LINC01695/LINC00161 tagged by rs7278151
Function of the long intergenic non-protein coding RNA 1695 gene (LINC01695) is still uncharacterized. The long intergenic non-protein coding RNA 161 gene (LINC00161) encodes a functional RNA that regulates Mitogen-activated protein kinase 1 (MAPK1) expression. The MAPK1/STAT3 pathway has been proposed as a novel diabetes target for its critical role in glucose homeostasis(53).
In summary, in the genetic regions containing the 22 novel loci disclosed by this study, more than half of these regions have been reported of association with obesity-related traits, BMI, or waist circumference. The correlation with obesity related traits or impaired glucose homeostasis is in keeping with non-autoimmune roles in the diabetes patients with low T1D PRS. Interestingly, genes related N-linked glycosylation, e.g. ZNF804B and ALG10, are highlighted in this study, which may suggest the role of N-glycosylation bridging impaired glucose homeostasis and autoimmune diabetes. N-glycosylation is commonly altered in diabetes(54). This particular locus supports an interesting hypothesis of T1D pathogenesis, i.e. the accelerator hypothesis, which implies that increasing obesity-associated insulin resistance accelerates the disease process of type 1 diabetes(55; 56). Insulin resistance-related mechanisms might thus be able to serve as potential novel therapeutic targets for these patients with low T1D PRS.

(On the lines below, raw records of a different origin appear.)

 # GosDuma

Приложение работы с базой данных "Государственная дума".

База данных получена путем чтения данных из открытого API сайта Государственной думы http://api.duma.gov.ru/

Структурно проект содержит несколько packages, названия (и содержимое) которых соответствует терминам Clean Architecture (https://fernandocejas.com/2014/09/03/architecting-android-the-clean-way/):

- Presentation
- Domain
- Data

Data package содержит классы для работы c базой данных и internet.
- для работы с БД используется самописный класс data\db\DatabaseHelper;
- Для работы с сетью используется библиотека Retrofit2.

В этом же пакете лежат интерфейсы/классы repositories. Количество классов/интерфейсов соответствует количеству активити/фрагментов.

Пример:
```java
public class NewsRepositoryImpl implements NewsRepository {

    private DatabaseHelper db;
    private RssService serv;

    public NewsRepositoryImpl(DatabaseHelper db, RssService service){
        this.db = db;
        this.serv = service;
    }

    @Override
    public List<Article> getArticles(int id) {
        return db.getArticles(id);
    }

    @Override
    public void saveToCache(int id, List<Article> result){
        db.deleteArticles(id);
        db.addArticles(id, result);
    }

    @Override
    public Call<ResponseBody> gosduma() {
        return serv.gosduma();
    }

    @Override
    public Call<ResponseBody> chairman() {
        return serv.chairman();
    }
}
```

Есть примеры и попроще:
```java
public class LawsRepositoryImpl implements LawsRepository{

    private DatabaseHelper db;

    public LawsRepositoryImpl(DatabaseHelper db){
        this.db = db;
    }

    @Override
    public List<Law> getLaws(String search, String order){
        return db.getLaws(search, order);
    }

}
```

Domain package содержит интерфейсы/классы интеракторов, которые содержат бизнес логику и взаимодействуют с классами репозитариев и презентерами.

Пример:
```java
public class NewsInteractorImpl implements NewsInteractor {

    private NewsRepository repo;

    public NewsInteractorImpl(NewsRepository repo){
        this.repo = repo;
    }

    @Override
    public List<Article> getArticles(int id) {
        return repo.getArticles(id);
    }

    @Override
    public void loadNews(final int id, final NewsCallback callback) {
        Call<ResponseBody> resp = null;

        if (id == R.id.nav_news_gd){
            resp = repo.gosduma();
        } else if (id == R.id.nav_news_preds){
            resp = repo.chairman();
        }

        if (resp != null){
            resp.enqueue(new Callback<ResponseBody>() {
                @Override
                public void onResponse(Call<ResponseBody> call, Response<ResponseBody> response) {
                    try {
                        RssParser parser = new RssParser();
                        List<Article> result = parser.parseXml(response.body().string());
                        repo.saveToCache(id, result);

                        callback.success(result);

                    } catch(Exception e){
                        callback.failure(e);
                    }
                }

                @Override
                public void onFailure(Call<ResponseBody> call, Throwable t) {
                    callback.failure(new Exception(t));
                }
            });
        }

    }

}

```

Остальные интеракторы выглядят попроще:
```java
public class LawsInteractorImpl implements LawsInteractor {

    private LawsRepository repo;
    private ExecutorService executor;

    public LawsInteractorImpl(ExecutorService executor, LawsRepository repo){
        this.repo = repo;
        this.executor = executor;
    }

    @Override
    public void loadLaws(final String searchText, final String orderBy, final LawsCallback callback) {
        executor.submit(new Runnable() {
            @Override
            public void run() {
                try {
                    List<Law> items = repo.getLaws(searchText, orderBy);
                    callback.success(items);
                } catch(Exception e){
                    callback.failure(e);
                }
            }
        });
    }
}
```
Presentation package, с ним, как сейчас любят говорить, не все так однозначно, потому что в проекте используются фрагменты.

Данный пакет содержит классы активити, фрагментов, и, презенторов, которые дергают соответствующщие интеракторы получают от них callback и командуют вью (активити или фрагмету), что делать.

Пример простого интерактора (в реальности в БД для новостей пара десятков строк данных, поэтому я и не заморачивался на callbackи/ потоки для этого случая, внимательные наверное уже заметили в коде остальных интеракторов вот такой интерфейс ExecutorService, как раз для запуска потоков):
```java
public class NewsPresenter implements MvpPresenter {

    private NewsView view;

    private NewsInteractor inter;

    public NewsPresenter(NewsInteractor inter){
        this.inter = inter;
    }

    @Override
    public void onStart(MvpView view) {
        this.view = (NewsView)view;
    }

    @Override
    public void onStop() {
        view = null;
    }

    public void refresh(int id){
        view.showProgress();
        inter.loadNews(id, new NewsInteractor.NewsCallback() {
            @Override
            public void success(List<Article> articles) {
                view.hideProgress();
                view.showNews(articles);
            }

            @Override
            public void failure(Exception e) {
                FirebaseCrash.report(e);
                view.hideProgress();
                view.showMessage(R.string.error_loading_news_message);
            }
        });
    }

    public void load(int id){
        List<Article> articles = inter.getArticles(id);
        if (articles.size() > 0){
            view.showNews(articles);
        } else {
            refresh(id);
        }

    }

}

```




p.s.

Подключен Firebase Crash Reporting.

In addition, 5 loci encoding long intergenic non-protein coding RNAs (lncRNA) identified in this study emphasize the importance of lncRNAs in these diabetes patients. This study identified 2 loci containing TBC1D1 and TBC1D2 respectively, encoding two GTPase activators. TBC1D1 has been suggested as a novel obesity gene by previous study(34). Two loci containing the TMEM17 and KIF7 genes corrected with ciliopathies suggest a role of primary cilia in diabetes(57). However, we admit that this study has limitations related to the bottleneck of sample size and data resources. The novel loci reported in this study still need replication in independent samples. In addition, the functional mechanisms of these genetic loci in diabetes warrant experimental investigation.
Data Availability
The datasets generated during and/or analyzed during the current study are available from the corresponding author upon reasonable request.
Competing interests
none to declare.
Acknowledgement
The authors apologize that many important references listed in the supplementary materials cannot be cited in the main text because of page limitation. The study was supported by Institutional Development Funds from the Children’s Hospital of Philadelphia to the Center for Applied Genomics and The Children’s Hospital of Philadelphia Endowed Chair in Genomic Research to HH. Dr. Hakon Hakonarson is the guarantor of this work and, as such, had full access to all the data in the study and takes responsibility for the integrity of the data and the accuracy of the data analysis.